Using this example data:
library(tidyverse)
set.seed(123)
df <- data_frame(X1 = rep(LETTERS[1:4], 6),
X2 = sort(rep(1:6, 4)),
ref = sample(1:50, 24),
sampl1 = sample(1:50, 24),
var2 = sample(1:50, 24),
meas3 = sample(1:50, 24))
I can use summarise_at()
to count the number of values in a subset of columns:
df %>% summarise_at(vars(contains("2")), funs(sd_expr = n() ))

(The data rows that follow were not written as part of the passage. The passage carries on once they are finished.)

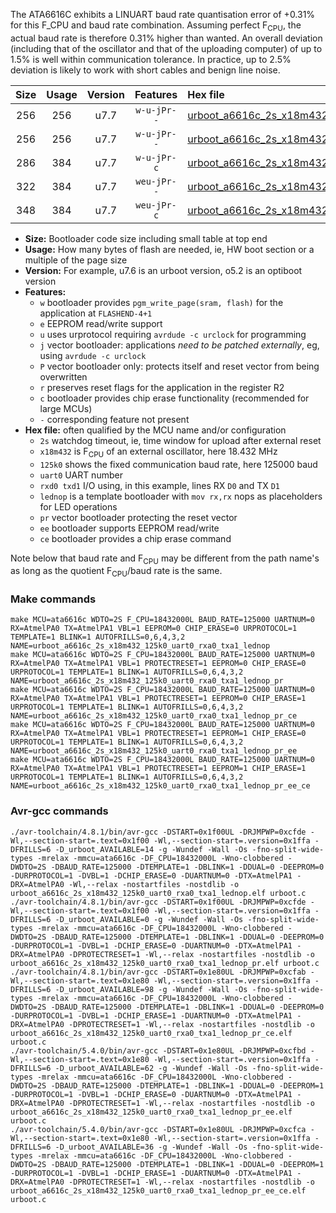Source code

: The ATA6616C exhibits a LINUART baud rate quantisation error of +0.31% for this F_CPU and baud rate combination. Assuming perfect F<sub>CPU</sub>, the actual baud rate is therefore 0.31% higher than wanted. An overall deviation (including that of the oscillator and that of the uploading computer) of up to 1.5% is well within communication tolerance. In practice, up to 2.5% deviation is likely to work with short cables and benign line noise.

|Size|Usage|Version|Features|Hex file|
|:-:|:-:|:-:|:-:|:--|
|256|256|u7.7|`w-u-jPr--`|[urboot_a6616c_2s_x18m432_125k0_uart0_rxa0_txa1_lednop.hex](https://raw.githubusercontent.com/stefanrueger/urboot.hex/main/u7.7/mcus/ata6616c/watchdog_2_s/external_oscillator_x/18m432000_hz/%2B125k0_baud/uart0_rxa0_txa1/lednop/urboot_a6616c_2s_x18m432_125k0_uart0_rxa0_txa1_lednop.hex)|
|256|256|u7.7|`w-u-jPr--`|[urboot_a6616c_2s_x18m432_125k0_uart0_rxa0_txa1_lednop_pr.hex](https://raw.githubusercontent.com/stefanrueger/urboot.hex/main/u7.7/mcus/ata6616c/watchdog_2_s/external_oscillator_x/18m432000_hz/%2B125k0_baud/uart0_rxa0_txa1/lednop/urboot_a6616c_2s_x18m432_125k0_uart0_rxa0_txa1_lednop_pr.hex)|
|286|384|u7.7|`w-u-jPr-c`|[urboot_a6616c_2s_x18m432_125k0_uart0_rxa0_txa1_lednop_pr_ce.hex](https://raw.githubusercontent.com/stefanrueger/urboot.hex/main/u7.7/mcus/ata6616c/watchdog_2_s/external_oscillator_x/18m432000_hz/%2B125k0_baud/uart0_rxa0_txa1/lednop/urboot_a6616c_2s_x18m432_125k0_uart0_rxa0_txa1_lednop_pr_ce.hex)|
|322|384|u7.7|`weu-jPr--`|[urboot_a6616c_2s_x18m432_125k0_uart0_rxa0_txa1_lednop_pr_ee.hex](https://raw.githubusercontent.com/stefanrueger/urboot.hex/main/u7.7/mcus/ata6616c/watchdog_2_s/external_oscillator_x/18m432000_hz/%2B125k0_baud/uart0_rxa0_txa1/lednop/urboot_a6616c_2s_x18m432_125k0_uart0_rxa0_txa1_lednop_pr_ee.hex)|
|348|384|u7.7|`weu-jPr-c`|[urboot_a6616c_2s_x18m432_125k0_uart0_rxa0_txa1_lednop_pr_ee_ce.hex](https://raw.githubusercontent.com/stefanrueger/urboot.hex/main/u7.7/mcus/ata6616c/watchdog_2_s/external_oscillator_x/18m432000_hz/%2B125k0_baud/uart0_rxa0_txa1/lednop/urboot_a6616c_2s_x18m432_125k0_uart0_rxa0_txa1_lednop_pr_ee_ce.hex)|

- **Size:** Bootloader code size including small table at top end
- **Usage:** How many bytes of flash are needed, ie, HW boot section or a multiple of the page size
- **Version:** For example, u7.6 is an urboot version, o5.2 is an optiboot version
- **Features:**
  + `w` bootloader provides `pgm_write_page(sram, flash)` for the application at `FLASHEND-4+1`
  + `e` EEPROM read/write support
  + `u` uses urprotocol requiring `avrdude -c urclock` for programming
  + `j` vector bootloader: applications *need to be patched externally*, eg, using `avrdude -c urclock`
  + `P` vector bootloader only: protects itself and reset vector from being overwritten
  + `r` preserves reset flags for the application in the register R2
  + `c` bootloader provides chip erase functionality (recommended for large MCUs)
  + `-` corresponding feature not present
- **Hex file:** often qualified by the MCU name and/or configuration
  + `2s` watchdog timeout, ie, time window for upload after external reset
  + `x18m432` is F<sub>CPU</sub> of an external oscillator, here 18.432 MHz
  + `125k0` shows the fixed communication baud rate, here 125000 baud
  + `uart0` UART number
  + `rxd0 txd1` I/O using, in this example, lines RX `D0` and TX `D1`
  + `lednop` is a template bootloader with `mov rx,rx` nops as placeholders for LED operations
  + `pr` vector bootloader protecting the reset vector
  + `ee` bootloader supports EEPROM read/write
  + `ce` bootloader provides a chip erase command


Note below that baud rate and F<sub>CPU</sub> may be different from the path name's as long as the quotient F<sub>CPU</sub>/baud rate is the same.

### Make commands
```
make MCU=ata6616c WDTO=2S F_CPU=18432000L BAUD_RATE=125000 UARTNUM=0 RX=AtmelPA0 TX=AtmelPA1 VBL=1 EEPROM=0 CHIP_ERASE=0 URPROTOCOL=1 TEMPLATE=1 BLINK=1 AUTOFRILLS=0,6,4,3,2 NAME=urboot_a6616c_2s_x18m432_125k0_uart0_rxa0_txa1_lednop
make MCU=ata6616c WDTO=2S F_CPU=18432000L BAUD_RATE=125000 UARTNUM=0 RX=AtmelPA0 TX=AtmelPA1 VBL=1 PROTECTRESET=1 EEPROM=0 CHIP_ERASE=0 URPROTOCOL=1 TEMPLATE=1 BLINK=1 AUTOFRILLS=0,6,4,3,2 NAME=urboot_a6616c_2s_x18m432_125k0_uart0_rxa0_txa1_lednop_pr
make MCU=ata6616c WDTO=2S F_CPU=18432000L BAUD_RATE=125000 UARTNUM=0 RX=AtmelPA0 TX=AtmelPA1 VBL=1 PROTECTRESET=1 EEPROM=0 CHIP_ERASE=1 URPROTOCOL=1 TEMPLATE=1 BLINK=1 AUTOFRILLS=0,6,4,3,2 NAME=urboot_a6616c_2s_x18m432_125k0_uart0_rxa0_txa1_lednop_pr_ce
make MCU=ata6616c WDTO=2S F_CPU=18432000L BAUD_RATE=125000 UARTNUM=0 RX=AtmelPA0 TX=AtmelPA1 VBL=1 PROTECTRESET=1 EEPROM=1 CHIP_ERASE=0 URPROTOCOL=1 TEMPLATE=1 BLINK=1 AUTOFRILLS=0,6,4,3,2 NAME=urboot_a6616c_2s_x18m432_125k0_uart0_rxa0_txa1_lednop_pr_ee
make MCU=ata6616c WDTO=2S F_CPU=18432000L BAUD_RATE=125000 UARTNUM=0 RX=AtmelPA0 TX=AtmelPA1 VBL=1 PROTECTRESET=1 EEPROM=1 CHIP_ERASE=1 URPROTOCOL=1 TEMPLATE=1 BLINK=1 AUTOFRILLS=0,6,4,3,2 NAME=urboot_a6616c_2s_x18m432_125k0_uart0_rxa0_txa1_lednop_pr_ee_ce
```

### Avr-gcc commands
```
./avr-toolchain/4.8.1/bin/avr-gcc -DSTART=0x1f00UL -DRJMPWP=0xcfde -Wl,--section-start=.text=0x1f00 -Wl,--section-start=.version=0x1ffa -DFRILLS=6 -D_urboot_AVAILABLE=14 -g -Wundef -Wall -Os -fno-split-wide-types -mrelax -mmcu=ata6616c -DF_CPU=18432000L -Wno-clobbered -DWDTO=2S -DBAUD_RATE=125000 -DTEMPLATE=1 -DBLINK=1 -DDUAL=0 -DEEPROM=0 -DURPROTOCOL=1 -DVBL=1 -DCHIP_ERASE=0 -DUARTNUM=0 -DTX=AtmelPA1 -DRX=AtmelPA0 -Wl,--relax -nostartfiles -nostdlib -o urboot_a6616c_2s_x18m432_125k0_uart0_rxa0_txa1_lednop.elf urboot.c
./avr-toolchain/4.8.1/bin/avr-gcc -DSTART=0x1f00UL -DRJMPWP=0xcfde -Wl,--section-start=.text=0x1f00 -Wl,--section-start=.version=0x1ffa -DFRILLS=6 -D_urboot_AVAILABLE=0 -g -Wundef -Wall -Os -fno-split-wide-types -mrelax -mmcu=ata6616c -DF_CPU=18432000L -Wno-clobbered -DWDTO=2S -DBAUD_RATE=125000 -DTEMPLATE=1 -DBLINK=1 -DDUAL=0 -DEEPROM=0 -DURPROTOCOL=1 -DVBL=1 -DCHIP_ERASE=0 -DUARTNUM=0 -DTX=AtmelPA1 -DRX=AtmelPA0 -DPROTECTRESET=1 -Wl,--relax -nostartfiles -nostdlib -o urboot_a6616c_2s_x18m432_125k0_uart0_rxa0_txa1_lednop_pr.elf urboot.c
./avr-toolchain/4.8.1/bin/avr-gcc -DSTART=0x1e80UL -DRJMPWP=0xcfab -Wl,--section-start=.text=0x1e80 -Wl,--section-start=.version=0x1ffa -DFRILLS=6 -D_urboot_AVAILABLE=98 -g -Wundef -Wall -Os -fno-split-wide-types -mrelax -mmcu=ata6616c -DF_CPU=18432000L -Wno-clobbered -DWDTO=2S -DBAUD_RATE=125000 -DTEMPLATE=1 -DBLINK=1 -DDUAL=0 -DEEPROM=0 -DURPROTOCOL=1 -DVBL=1 -DCHIP_ERASE=1 -DUARTNUM=0 -DTX=AtmelPA1 -DRX=AtmelPA0 -DPROTECTRESET=1 -Wl,--relax -nostartfiles -nostdlib -o urboot_a6616c_2s_x18m432_125k0_uart0_rxa0_txa1_lednop_pr_ce.elf urboot.c
./avr-toolchain/5.4.0/bin/avr-gcc -DSTART=0x1e80UL -DRJMPWP=0xcfbd -Wl,--section-start=.text=0x1e80 -Wl,--section-start=.version=0x1ffa -DFRILLS=6 -D_urboot_AVAILABLE=62 -g -Wundef -Wall -Os -fno-split-wide-types -mrelax -mmcu=ata6616c -DF_CPU=18432000L -Wno-clobbered -DWDTO=2S -DBAUD_RATE=125000 -DTEMPLATE=1 -DBLINK=1 -DDUAL=0 -DEEPROM=1 -DURPROTOCOL=1 -DVBL=1 -DCHIP_ERASE=0 -DUARTNUM=0 -DTX=AtmelPA1 -DRX=AtmelPA0 -DPROTECTRESET=1 -Wl,--relax -nostartfiles -nostdlib -o urboot_a6616c_2s_x18m432_125k0_uart0_rxa0_txa1_lednop_pr_ee.elf urboot.c
./avr-toolchain/5.4.0/bin/avr-gcc -DSTART=0x1e80UL -DRJMPWP=0xcfca -Wl,--section-start=.text=0x1e80 -Wl,--section-start=.version=0x1ffa -DFRILLS=6 -D_urboot_AVAILABLE=36 -g -Wundef -Wall -Os -fno-split-wide-types -mrelax -mmcu=ata6616c -DF_CPU=18432000L -Wno-clobbered -DWDTO=2S -DBAUD_RATE=125000 -DTEMPLATE=1 -DBLINK=1 -DDUAL=0 -DEEPROM=1 -DURPROTOCOL=1 -DVBL=1 -DCHIP_ERASE=1 -DUARTNUM=0 -DTX=AtmelPA1 -DRX=AtmelPA0 -DPROTECTRESET=1 -Wl,--relax -nostartfiles -nostdlib -o urboot_a6616c_2s_x18m432_125k0_uart0_rxa0_txa1_lednop_pr_ee_ce.elf urboot.c
```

This isn't very exciting as it is the same as the number of rows. However it would be useful in a table with a nested column with each cell containing a data frame with a differing number of rows in each cell.
For example,
df %>%
mutate_at(vars(-one_of(c("X1", "X2", "ref"))), funs(first = . - ref)) %>%
mutate_at(vars(contains("first")), funs(second = . *2 )) %>%
nest(-X1) %>%
mutate(mean = map(data,
~ summarise_at(.x, vars(contains("second")),
funs(mean_second = mean(.) ))),
n = map(data,
~ summarise_at(.x, vars(contains("second")),
funs(n_second = n() ))) ) %>%
unnest(mean, n)
However I get the error:
Error in mutate_impl(.data, dots) : Evaluation error: Can't create call to non-callable object.
Why does the mean()
function work in this context and n()
does not?
Now a couple of work arounds could be either:
n = map(data, ~ summarise_at(.x, vars(contains("second")),
funs(n_second = length(unique(.)) )))
but this is not robust to when there are identical values on different rows or alternatively:
n = map(data, ~ nrow(.x) )
but this does not allow me to build more complicated summarise_at()
functions which is what I'm really aiming for. Ultimately I'd like to do something like this to calculate standard errors:
se = map(data, ~ summarise_at(.x, vars(contains("second")),
funs(se_second = sd(.)/sqrt(n()) )))
Why is n()
not doing what I think it should do in this situation?